Ooops... sollte keine Werbung sein, nur auf der Seite ist ganz gut erklärt, worum es bei Drop Shipping geht. Abos abschließen soll man natürlich nicht...


----------



## Nebelwolf ✟ (9 April 2014)

raundsi schrieb:


> nur auf der Seite ist ganz gut erklärt, worum es bei Drop Shipping geht.
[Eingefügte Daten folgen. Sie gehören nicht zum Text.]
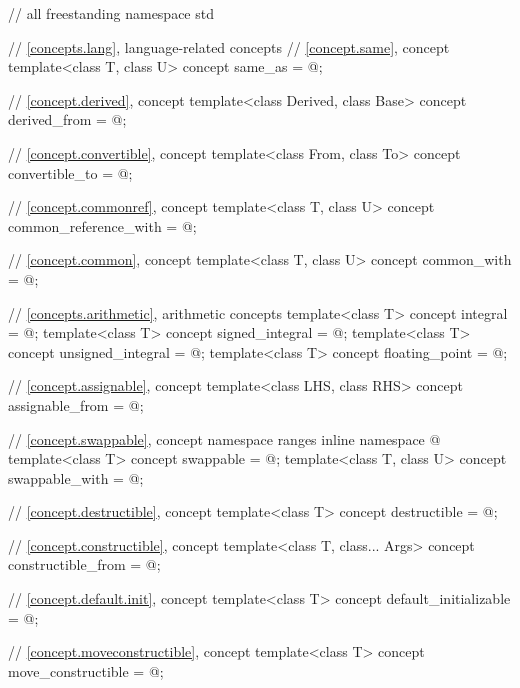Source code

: %
\begin{codeblock}
// all freestanding
namespace std {
  // \ref{concepts.lang}, language-related concepts
  // \ref{concept.same}, concept 
  template<class T, class U>
    concept same_as = @\seebelow@;

  // \ref{concept.derived}, concept 
  template<class Derived, class Base>
    concept derived_from = @\seebelow@;

  // \ref{concept.convertible}, concept 
  template<class From, class To>
    concept convertible_to = @\seebelow@;

  // \ref{concept.commonref}, concept 
  template<class T, class U>
    concept common_reference_with = @\seebelow@;

  // \ref{concept.common}, concept 
  template<class T, class U>
    concept common_with = @\seebelow@;

  // \ref{concepts.arithmetic}, arithmetic concepts
  template<class T>
    concept integral = @\seebelow@;
  template<class T>
    concept signed_integral = @\seebelow@;
  template<class T>
    concept unsigned_integral = @\seebelow@;
  template<class T>
    concept floating_point = @\seebelow@;

  // \ref{concept.assignable}, concept 
  template<class LHS, class RHS>
    concept assignable_from = @\seebelow@;

  // \ref{concept.swappable}, concept 
  namespace ranges {
    inline namespace @
  }
  template<class T>
    concept swappable = @\seebelow@;
  template<class T, class U>
    concept swappable_with = @\seebelow@;

  // \ref{concept.destructible}, concept 
  template<class T>
    concept destructible = @\seebelow@;

  // \ref{concept.constructible}, concept 
  template<class T, class... Args>
    concept constructible_from = @\seebelow@;

  // \ref{concept.default.init}, concept 
  template<class T>
    concept default_initializable = @\seebelow@;

  // \ref{concept.moveconstructible}, concept 
  template<class T>
    concept move_constructible = @\seebelow@;

}
\end{codeblock}
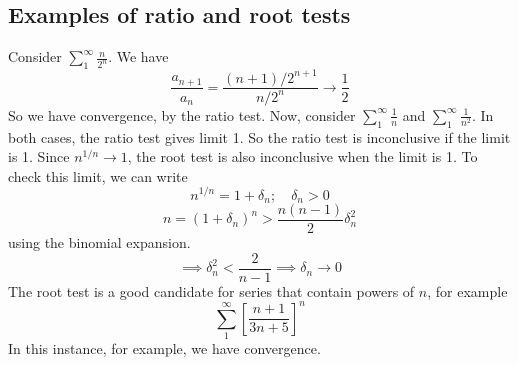 \subsection{Examples of ratio and root tests}
Consider \(\sum_1^\infty \frac{n}{2^n}\).
We have
\[
	\frac{a_{n+1}}{a_n} = \frac{(n+1)/2^{n+1}}{n/2^n} \to \frac{1}{2}
\]
So we have convergence, by the ratio test.
Now, consider \(\sum_1^\infty \frac{1}{n}\) and \(\sum_1^\infty \frac{1}{n^2}\).
In both cases, the ratio test gives limit 1.
So the ratio test is inconclusive if the limit is 1.
Since \(n^{1/n} \to 1\), the root test is also inconclusive when the limit is 1.
To check this limit, we can write
\[
	n^{1/n} = 1 + \delta_n;\quad \delta_n > 0
\]
\[
	n = (1 + \delta_n)^n > \frac{n(n-1)}{2}\delta_n^2
\]
using the binomial expansion.
\[
	\implies \delta_n^2 < \frac{2}{n-1} \implies \delta_n \to 0
\]
The root test is a good candidate for series that contain powers of \(n\), for example
\[
	\sum_1^\infty \left[ \frac{n+1}{3n+5} \right]^n
\]
In this instance, for example, we have convergence.

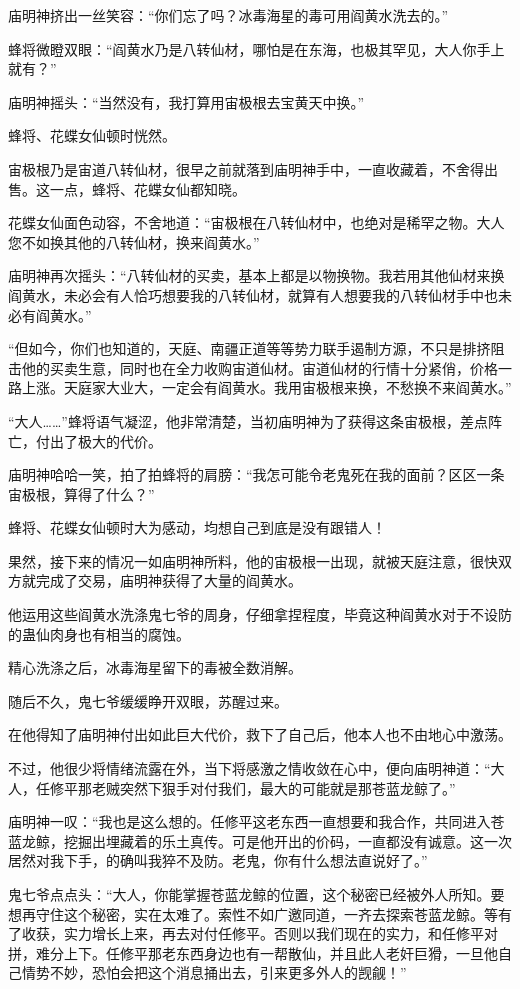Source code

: \begin{this_body}
庙明神挤出一丝笑容：“你们忘了吗？冰毒海星的毒可用阎黄水洗去的。”

蜂将微瞪双眼：“阎黄水乃是八转仙材，哪怕是在东海，也极其罕见，大人你手上就有？”

庙明神摇头：“当然没有，我打算用宙极根去宝黄天中换。”

蜂将、花蝶女仙顿时恍然。

宙极根乃是宙道八转仙材，很早之前就落到庙明神手中，一直收藏着，不舍得出售。这一点，蜂将、花蝶女仙都知晓。

花蝶女仙面色动容，不舍地道：“宙极根在八转仙材中，也绝对是稀罕之物。大人您不如换其他的八转仙材，换来阎黄水。”

庙明神再次摇头：“八转仙材的买卖，基本上都是以物换物。我若用其他仙材来换阎黄水，未必会有人恰巧想要我的八转仙材，就算有人想要我的八转仙材手中也未必有阎黄水。”

“但如今，你们也知道的，天庭、南疆正道等等势力联手遏制方源，不只是排挤阻击他的买卖生意，同时也在全力收购宙道仙材。宙道仙材的行情十分紧俏，价格一路上涨。天庭家大业大，一定会有阎黄水。我用宙极根来换，不愁换不来阎黄水。”

“大人……”蜂将语气凝涩，他非常清楚，当初庙明神为了获得这条宙极根，差点阵亡，付出了极大的代价。

庙明神哈哈一笑，拍了拍蜂将的肩膀：“我怎可能令老鬼死在我的面前？区区一条宙极根，算得了什么？”

蜂将、花蝶女仙顿时大为感动，均想自己到底是没有跟错人！

果然，接下来的情况一如庙明神所料，他的宙极根一出现，就被天庭注意，很快双方就完成了交易，庙明神获得了大量的阎黄水。

他运用这些阎黄水洗涤鬼七爷的周身，仔细拿捏程度，毕竟这种阎黄水对于不设防的蛊仙肉身也有相当的腐蚀。

精心洗涤之后，冰毒海星留下的毒被全数消解。

随后不久，鬼七爷缓缓睁开双眼，苏醒过来。

在他得知了庙明神付出如此巨大代价，救下了自己后，他本人也不由地心中激荡。

不过，他很少将情绪流露在外，当下将感激之情收敛在心中，便向庙明神道：“大人，任修平那老贼突然下狠手对付我们，最大的可能就是那苍蓝龙鲸了。”

庙明神一叹：“我也是这么想的。任修平这老东西一直想要和我合作，共同进入苍蓝龙鲸，挖掘出埋藏着的乐土真传。可是他开出的价码，一直都没有诚意。这一次居然对我下手，的确叫我猝不及防。老鬼，你有什么想法直说好了。”

鬼七爷点点头：“大人，你能掌握苍蓝龙鲸的位置，这个秘密已经被外人所知。要想再守住这个秘密，实在太难了。索性不如广邀同道，一齐去探索苍蓝龙鲸。等有了收获，实力增长上来，再去对付任修平。否则以我们现在的实力，和任修平对拼，难分上下。任修平那老东西身边也有一帮散仙，并且此人老奸巨猾，一旦他自己情势不妙，恐怕会把这个消息捅出去，引来更多外人的觊觎！”


\end{this_body}
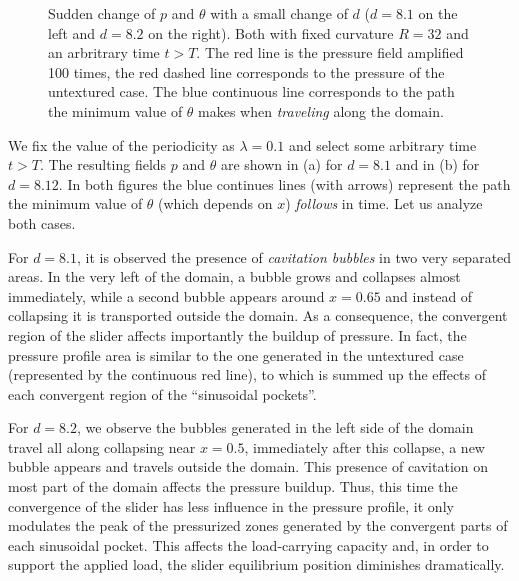 \begin{figure}[ht]
 \centering 
 \def\svgwidth{\textwidth}	
 \scriptsize{
}
\caption[Sudden change of $p$ and $\theta$ with a small change of $d$ and $\lambda$ fixed]{Sudden change of $p$ and $\theta$ with a small change of $d$ ($d=8.1$ on the left and $d=8.2$ on the right). Both with fixed curvature $R=32$ and an arbritrary time $t>T$. The red line is the pressure field amplified 100 times, the red dashed line corresponds to the pressure of the untextured case. The blue continuous line corresponds to the path the minimum value of $\theta$ makes when \emph{traveling} along the domain.}\label{fig:chap6_varying_d_r32}
\end{figure}

We fix the value of the periodicity as $\lambda=0.1$ and select some arbitrary time $t>T$. The resulting fields $p$ and $\theta$ are shown in (a) for $d=8.1$ and in (b) for $d=8.12$. In both figures the blue continues lines (with arrows) represent the path the minimum value of $\theta$ (which depends on $x$) \emph{follows} in time. Let us analyze both cases.

For $d=8.1$, it is observed the presence of \emph{cavitation bubbles} in two very separated areas. In the very left of the domain, a bubble grows and collapses almost immediately, while a second bubble appears around $x=0.65$ and instead of collapsing it is transported outside the domain. As a consequence, the convergent region of the slider affects importantly the buildup of pressure. In fact, the pressure profile area is similar to the one generated in the untextured case (represented by the continuous red line), to which is summed up the effects of each convergent region of the ``sinusoidal pockets''.

For $d=8.2$, we observe the bubbles generated in the left side of the domain travel all along collapsing near $x=0.5$, immediately after this collapse, a new bubble appears and travels outside the domain. This presence of cavitation on most part of the domain affects the pressure buildup. Thus, this time the convergence of the slider has less influence in the pressure profile, it only modulates the peak of the pressurized zones generated by the convergent parts of each sinusoidal pocket. This affects the load-carrying capacity and, in order to support the applied load, the slider equilibrium position diminishes dramatically.

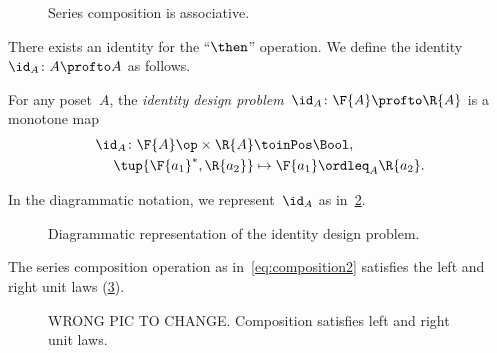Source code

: \begin{figure}[h!]
  \begin{center}
  \end{center}
  \caption{Series composition is associative. \label{fig:compositionassociativity}}
\end{figure}

There exists an identity for the ``$\then$'' operation.
We define the identity~$\id_A\colon A \profto A$ as follows.

\begin{definition}
  \label{def:dp-identity}
  For any poset~$A$, the \emph{identity design problem}~$\id_A\colon \F{A} \profto \R{A}$ is a monotone map
  \begin{equation}
    \begin{aligned}
      \id_A \colon \F{A}\op \times \R{A} & \toinPos   \Bool, \label{eq:identity}\\
      \tup{\F{a_1}^*, \R{a_2}} & \mapsto \F{a_1} \ordleq_{A} \R{a_2}.
    \end{aligned}
  \end{equation}
\end{definition}
In the diagrammatic notation, we represent~$\id_A$ as in~\cref{fig:identitydp}.

\begin{figure}[h!]
  \begin{center}
  \end{center}
  \caption{Diagrammatic representation of the identity design problem. \label{fig:identitydp}}
\end{figure}

\begin{lemma}
  The series composition operation as in~\cref{eq:composition2} satisfies the left and right unit laws (\cref{fig:compositionunital}).
  \begin{figure}[h!]
    \begin{center}
    \end{center}
    \caption{WRONG PIC TO CHANGE. Composition satisfies left and right unit laws. \label{fig:compositionunital}}
  \end{figure}
\end{lemma}

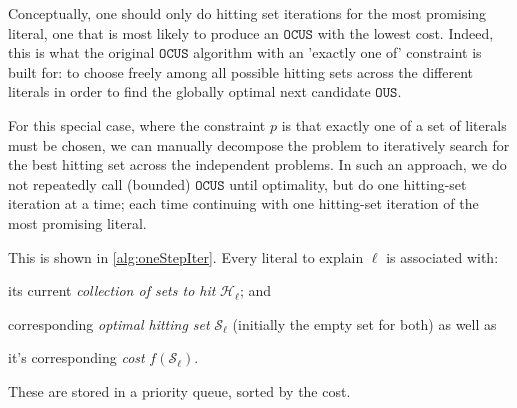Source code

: \documentclass[twoside,11pt]{article}
\newcommand\m[1]{\mathcal{#1}}
\newcommand\comment[1]{\marginpar{\tiny #1}}
\renewcommand\comment[1]{#1}
\newcommand{\emilio}[1]{{\comment{\color{red}Emilio: #1}}}
\newcommand{\bart}[1]{{\comment{\color{OliveGreen}Bart: #1}}}
\newcommand\setstohit{\ensuremath{\m{H} }\xspace}
\newcommand\mm[1]{\ensuremath{#1}\xspace}
\newcommand\call[1]{\mm{\texttt{#1}}}
\newcommand\ohs{\mm{\call{OptHittingSet}}}
\newcommand\omus{\mm{\call{OUS}}}
\newcommand\comus{\mm{\call{OCUS}}}
\newcommand\ousb{\mm{\call{OCUS\_Bound}}}
\newcommand\iterativeonestep{\ensuremath{\call{Explain-One-Step-OCUS-Split}}\xspace}
\begin{document}
Conceptually, one should only do hitting set iterations for the most promising literal, one that is most likely to produce an \comus with the lowest cost. 
Indeed, this is what the original \comus algorithm with an 'exactly one of' constraint is built for: to choose freely among all possible hitting sets across the different literals in order to find the globally optimal next candidate \omus. 

For this special case, where the constraint $p$ is that exactly one of a set of literals must be chosen, we can manually decompose the problem to iteratively search for the best hitting set across the independent problems.
In such an approach, we do not repeatedly call (bounded) \comus until optimality, but do one hitting-set iteration at a time; each time continuing with one hitting-set iteration of the most promising literal. 

This is shown in \cref{alg:oneStepIter}. Every literal to explain $\ell$ is associated with:~\begin{inparaenum}[(1)]
	\item its current \emph{collection of sets to hit} ${\setstohit_{\ell}}$; and
	\item corresponding \emph{optimal hitting set} ${\m{S}_\ell}$ (initially the empty set for both) as well as
	\item it's corresponding \emph{cost} ${f(\m{S}_\ell)}$.
\end{inparaenum}
These are stored in a priority queue, sorted by the cost. %
\end{document}
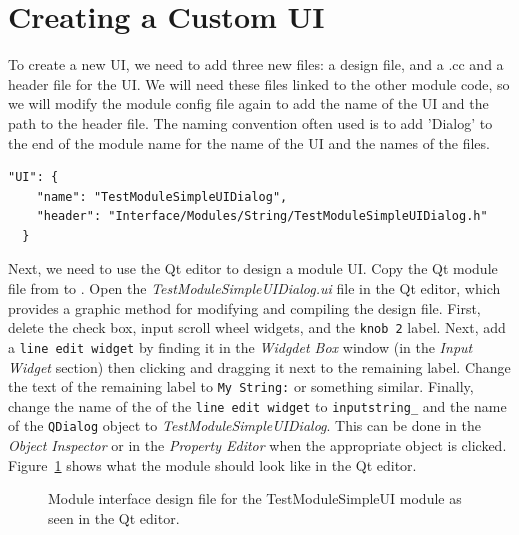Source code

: \documentclass[fleqn,11pt,openany]{book}
\begin{document}
\section{Creating a Custom UI}
\label{sec:addUI}

To create a new UI, we need to add three new files: a design file, and a .cc and a header file for the UI.  
We will need these files linked to the other module code, so we will modify the module config file again to add the name of the UI and the path to the header file. 
The naming convention often used is to add 'Dialog' to the end of the module name for the name of the UI and the names of the files.
\begin{verbatim}
"UI": {
    "name": "TestModuleSimpleUIDialog",
    "header": "Interface/Modules/String/TestModuleSimpleUIDialog.h"
  }
\end{verbatim}

Next, we need to use the Qt editor to design a module UI.  
Copy the Qt module file from \emph{} to \emph{}.  
Open the \emph{TestModuleSimpleUIDialog.ui} file in the Qt editor, which provides a graphic method for modifying and compiling the design file.
First, delete the check box, input scroll wheel widgets, and the \verb|knob 2| label.
Next, add a \verb|line edit widget| by finding it in the \emph{Widgdet Box} window (in the \emph{Input Widget} section) then clicking and dragging it next to the remaining label.  
Change the text of the remaining label to \verb|My String:| or something similar.
Finally, change the name of the of the \verb|line edit widget| to \verb|inputstring_| and the name of the \verb|QDialog| object to \emph{TestModuleSimpleUIDialog}.  
This can be done in the \emph{Object Inspector} or in the \emph{Property Editor} when the appropriate object is clicked.  
Figure~\ref{fig:simpleUI} shows what the module should look like in the Qt editor.

\begin{figure}[H]
\caption{Module interface design file for the TestModuleSimpleUI module as seen in the Qt editor.}
\label{fig:simpleUI}
\end{figure}
\end{document}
Nein, auf der Seite ist einlullendes Geschwätz um die Leute ins Unglück zu locken. Der klassische, deutsche Begriff für "Drop Shipping" ist Streckengeschäft und das gibt es schon immer. Ich liefere einen Teil der Waren meines Onlinehandels im Namen anderer Händler aus, aber in diesen Fällen sind die Voraussetzungen ganz andere. Meine Kunden haben ein Kerngeschäft und ergänzen ihr Geschäft lediglich mit meinen Lieferungen. Darauf eine Existenz aufbauen zu wollen ist einfach Wahnsinn, da das größte Problem eines Händlers, die Kundengewinnung schlichtweg vergessen wird.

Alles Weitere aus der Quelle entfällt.